NSF SBIR Program/Educational Technologies, Myers participated as an ad-hoc reviewer
Collaboratory for Multiscale Chemical Science (CMCS): On ongoing collaboration related to the use of SAM as the primary CMCS data/metadata management system. Modifications to SAM were made to support anonymous browsing of public data managed by SAM, supporting the CMCS model of allowing groups to publish data for unrestricted public access.

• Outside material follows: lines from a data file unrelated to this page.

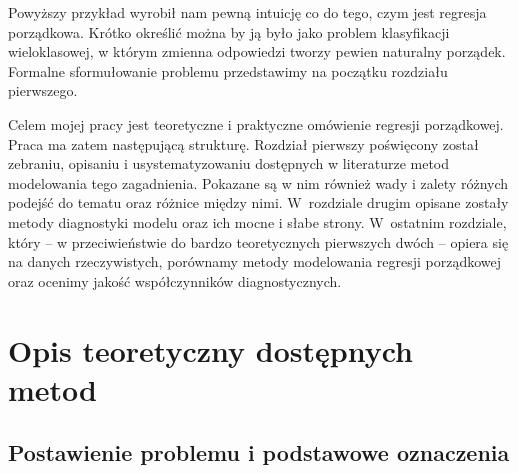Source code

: \documentclass{mini}
\begin{document}
Powyższy przykład wyrobił nam pewną intuicję co do tego, czym jest regresja porządkowa. Krótko określić można by ją było jako problem klasyfikacji wieloklasowej, w którym zmienna odpowiedzi tworzy pewien naturalny porządek. Formalne sformułowanie problemu przedstawimy na początku rozdziału pierwszego.

Celem mojej pracy jest teoretyczne i praktyczne omówienie regresji porządkowej. Praca ma zatem następującą strukturę. Rozdział pierwszy poświęcony został zebraniu, opisaniu i usystematyzowaniu dostępnych w literaturze metod modelowania tego zagadnienia. Pokazane są w nim również wady i zalety różnych podejść do tematu oraz różnice między nimi. W~rozdziale drugim opisane zostały metody diagnostyki modelu oraz ich mocne i słabe strony. W~ostatnim rozdziale, który -- w przeciwieństwie do bardzo teoretycznych pierwszych dwóch -- opiera się na danych rzeczywistych, porównamy metody modelowania regresji porządkowej oraz ocenimy jakość współczynników diagnostycznych.       


%


\chapter{Opis teoretyczny dostępnych metod}


\section{Postawienie problemu i podstawowe oznaczenia}
\end{document}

Genomes To Life Program Two of the five large GTL centers are investigating the use of SAM technology. One application currently being developed is a Matlab-like biology tool that will be able to access genomics and annotation data and meta-data stored in SAM repositories, perform tasks on the data, and write the results back to yet other repositories. Another task in the GTL project is the development of a bio-aware electronic notebook system that will provide capabilities for handling data types natural to the life sciences. It is anticipated that this notebook implementation will use the software developed by the SAM project including the notebook, meta-data and semantic services.
Discussions with potential user groups: The SAM team has held a number of discussions and demonstrations with projects involved in biology, climate research, astrophysics, and other disciplines, as well as software developers interested in data/metadata management capabilities. Some of these discussions are proceeding to pilot testing of SAM and the ELN.